主演は『ミレニアム ドラゴン・タトゥーの女』で知られるノオミ・ラパス。彼女が演じるマリアは、農場で羊を飼いながら暮らす女性で、ある“特別な子羊”を育てることになります。夫イングヴァルを演じるのはヒルミル・スナイル・グズナソン。アイスランドの実力派俳優陣による静かで緊張感のある演技が、作品に独特の重厚さを与えています。

本作はカンヌ国際映画祭「ある視点部門」に出品され、審査員賞を受賞。国際的に高い評価を得ており、「斬新で奇妙」「恐ろしくも美しい」と評されました。

A24作品としての位置づけ

配給を手がけたのは、革新的なインディペンデント映画を次々と世に送り出すことで知られる米映画会社 A24

『ミッドサマー』『ヘレディタリー/継承』『エブリシング・エブリウェア・オール・アット・ワンス』など、ジャンル映画とアート性を融合させた作品群で熱狂的なファンを持ちます。

『LAMB/ラム』もA24らしく、ホラーやスリラーの要素を持ちながら単純に恐怖を煽るのではなく、観客に「これは何を意味しているのか?」と考えさせる余白を残しています。そのため、ホラー映画を期待した人からは戸惑いの声も上がりましたが、寓話的で解釈の幅が広い作品として、映画ファンの間で語り継がれる存在となっています。

あらすじ(ネタバレあり)

羊の子の誕生

アイスランドの人里離れた農場で暮らす夫婦、マリアとイングヴァル。二人は羊を飼いながら静かに生活しているが、どこかに空虚さが漂っている。

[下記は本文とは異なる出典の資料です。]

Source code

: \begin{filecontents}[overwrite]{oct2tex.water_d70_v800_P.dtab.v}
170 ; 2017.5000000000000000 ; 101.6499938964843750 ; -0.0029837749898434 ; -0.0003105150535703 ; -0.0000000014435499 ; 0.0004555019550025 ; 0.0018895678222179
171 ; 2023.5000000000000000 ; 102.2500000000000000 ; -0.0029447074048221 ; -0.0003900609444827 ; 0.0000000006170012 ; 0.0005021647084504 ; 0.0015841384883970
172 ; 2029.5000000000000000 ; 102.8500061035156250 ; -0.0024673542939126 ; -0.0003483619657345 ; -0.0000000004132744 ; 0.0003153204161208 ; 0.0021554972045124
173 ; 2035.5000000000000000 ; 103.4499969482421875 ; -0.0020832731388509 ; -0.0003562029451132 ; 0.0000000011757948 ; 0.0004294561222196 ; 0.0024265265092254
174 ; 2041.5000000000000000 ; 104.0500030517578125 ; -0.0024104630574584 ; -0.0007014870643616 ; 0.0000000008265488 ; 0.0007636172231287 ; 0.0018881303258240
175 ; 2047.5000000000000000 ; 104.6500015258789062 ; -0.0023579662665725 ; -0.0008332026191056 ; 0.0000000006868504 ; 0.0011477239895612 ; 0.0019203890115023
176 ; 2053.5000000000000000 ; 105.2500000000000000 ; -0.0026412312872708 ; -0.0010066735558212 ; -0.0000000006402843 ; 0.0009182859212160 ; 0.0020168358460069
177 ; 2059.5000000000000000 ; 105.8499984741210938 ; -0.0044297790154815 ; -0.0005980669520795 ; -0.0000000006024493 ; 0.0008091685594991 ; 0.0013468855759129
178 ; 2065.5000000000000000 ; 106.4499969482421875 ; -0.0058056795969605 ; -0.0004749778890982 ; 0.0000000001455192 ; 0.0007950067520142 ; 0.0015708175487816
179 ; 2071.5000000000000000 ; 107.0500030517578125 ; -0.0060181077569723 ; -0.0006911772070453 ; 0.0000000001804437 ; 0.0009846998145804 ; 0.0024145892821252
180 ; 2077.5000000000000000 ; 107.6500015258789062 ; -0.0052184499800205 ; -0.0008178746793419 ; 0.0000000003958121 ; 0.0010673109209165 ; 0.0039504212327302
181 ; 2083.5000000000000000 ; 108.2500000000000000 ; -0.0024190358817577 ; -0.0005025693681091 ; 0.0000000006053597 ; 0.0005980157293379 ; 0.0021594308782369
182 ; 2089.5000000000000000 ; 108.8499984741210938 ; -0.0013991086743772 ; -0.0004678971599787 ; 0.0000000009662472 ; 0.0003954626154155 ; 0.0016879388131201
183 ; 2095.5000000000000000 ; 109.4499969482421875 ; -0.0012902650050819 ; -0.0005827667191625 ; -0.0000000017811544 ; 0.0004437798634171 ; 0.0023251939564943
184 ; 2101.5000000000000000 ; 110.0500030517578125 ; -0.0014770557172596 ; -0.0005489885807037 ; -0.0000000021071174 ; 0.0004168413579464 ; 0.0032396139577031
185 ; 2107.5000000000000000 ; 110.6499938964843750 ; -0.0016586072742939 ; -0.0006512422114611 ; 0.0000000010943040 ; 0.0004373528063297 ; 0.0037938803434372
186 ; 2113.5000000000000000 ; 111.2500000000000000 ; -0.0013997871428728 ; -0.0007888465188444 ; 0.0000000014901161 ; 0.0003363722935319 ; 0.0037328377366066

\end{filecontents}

ある日、羊の出産を手伝っていた二人は、人間の赤ん坊と羊が融合したような子どもを目にする。彼らはその子を「アダ」と名付け、自分たちの娘として育て始める。

家族の幸せと不穏な影

アダは人間の子どものように服を着せられ、ベビーベッドで眠り、夫婦と共に食卓を囲む。

マリアにとってアダは失った母性を取り戻す存在となり、夫婦の間に再び笑顔が戻る。しかし、周囲には常に不穏な視線が漂っている。

農場の羊たちはアダを見つめ、母羊は柵の外から鳴き続ける。さらに、イングヴァルの弟ペトゥールが家を訪れたとき、彼はアダの存在に強い違和感を覚え、冷ややかな態度を見せる。

衝撃のラストシーン

物語は静かな日常を積み重ねながら進むが、やがて不可解な出来事が訪れる。アダを産んだ母羊はマリアに撃ち殺され、夫婦はアダを自分たちのものとして守り抜こうとする。

そしてクライマックス。イングヴァルとアダが散歩をしている最中、突如として羊の頭を持つ大きな人間の姿=羊男が現れる。

羊男はイングヴァルを銃で撃ち殺し、アダを奪い去ってしまう。

残されたマリアは荒涼とした大地に立ち尽くし、愛する娘と夫を失った現実に打ちひしがれる。映画はその姿を映し出して幕を閉じる。

感想・レビュー

アイスランドの自然が生み出す神秘性

アイスランドの大地は、この映画に独特の神秘性を与えていました。果てしなく広がる山々や霧に包まれた草原は、人の営みを小さく見せるほどの存在感を放っています。派手な演出があるわけではないのに、ただその景色が映し出されるだけで、不穏さや神話的な気配を感じさせるのです。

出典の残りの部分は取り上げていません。